Abstract The rib arrangement has an important influence on the pressure drop and heat transfer performance of a microchannel heat exchanger (MHE) with circular reentrant cavities and ribs. In this study, four kinds of MHEs with circular reentrant cavity and ribs were designed, namely, circular reentrant cavities (circular), circular reentrant cavities and single-sided ribs (circular—single), circular reentrant cavities and odd-symmetric ribs (circular—odd), and circular reentrant cavities and double symmetric ribs (circular—double). The effect of the rib arrangement on the pressure drop and heat transfer performance of MHEs was numerically investigated by ansysfluent 15.0. The experimental platform was then designed and built for the subsequent experimental verification. The results showed that the pressure drop between the inlet and outlet of the MHE with circular reentrant cavities and ribs increased as the inlet flow increased. At the same inlet flowrate, the pressure drop between the inlet and outlet of the MHEs was largest for the circular reentrant cavities and double symmetric ribs, followed by the circular reentrant cavities and odd-symmetric ribs, circular reentrant cavities and single-sided ribs, and the circular reentrant cavities. The presence of the rib structure increased the inlet and outlet pressure drop of the MHE. The MHE with circular reentrant cavities and double symmetric ribs had the largest inlet and outlet pressure drop, followed by that with circular reentrant cavities and odd-symmetric ribs, that with circular reentrant cavities and single-sided ribs, and that with circular reentrant cavities, indicating that the latter exhibited the best pressure drop performance.
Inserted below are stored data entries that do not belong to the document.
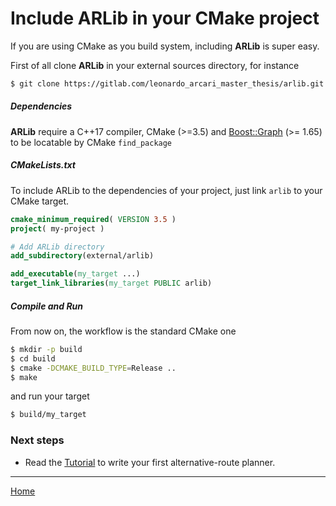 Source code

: # Include ARLib in your CMake project

If you are using CMake as you build system, including **ARLib** is super easy.

First of all clone **ARLib** in your external sources directory, for instance

```bash
$ git clone https://gitlab.com/leonardo_arcari_master_thesis/arlib.git external/arlib
```

##### Dependencies

**ARLib** require a C++17 compiler, CMake (>=3.5) and
[Boost::Graph][boost-graph] (>= 1.65) to be locatable by CMake
`find_package`

##### CMakeLists.txt

To include ARLib to the dependencies of your project, just link `arlib` to your
CMake target.

```cmake
cmake_minimum_required( VERSION 3.5 )
project( my-project )

# Add ARLib directory
add_subdirectory(external/arlib)

add_executable(my_target ...)
target_link_libraries(my_target PUBLIC arlib)
```

##### Compile and Run

From now on, the workflow is the standard CMake one

```bash
$ mkdir -p build
$ cd build
$ cmake -DCMAKE_BUILD_TYPE=Release ..
$ make
```

and run your target

```bash
$ build/my_target
```

### Next steps
 - Read the [Tutorial] to write your first alternative-route planner.

 
----------------------------

[Home]
 
[boost-graph]: https://www.boost.org/doc/libs/1_68_0/libs/graph/doc/index.html
[Tutorial]: getting_started.md
[Home]: https://github.com/leonardoarcari/arlib/blob/master/README.md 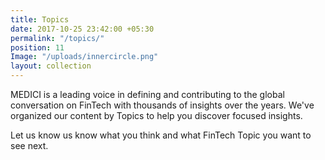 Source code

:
 ```yaml
---
title: Topics
date: 2017-10-25 23:42:00 +05:30
permalink: "/topics/"
position: 11
Image: "/uploads/innercircle.png"
layout: collection
---
```


MEDICI is a leading voice in defining and contributing to the global conversation on FinTech with thousands of insights over the years. We've organized our content by Topics to help you discover focused insights. 

Let us know us know what you think and what FinTech Topic you want to see next.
At the same inlet flowrate, the MHE with circular reentrant cavities had the highest hot water outlet temperature and the MHE with circular reentrant cavities and double symmetric ribs had the lowest temperature, whereas the results were the opposite for the cold-water outlet temperature. This indicates that the heat transfer performance was best for the MHE with circular reentrant cavities and double symmetric ribs, followed by that with circular reentrant cavities and odd-symmetric ribs and that with circular reentrant cavities and single-sided ribs.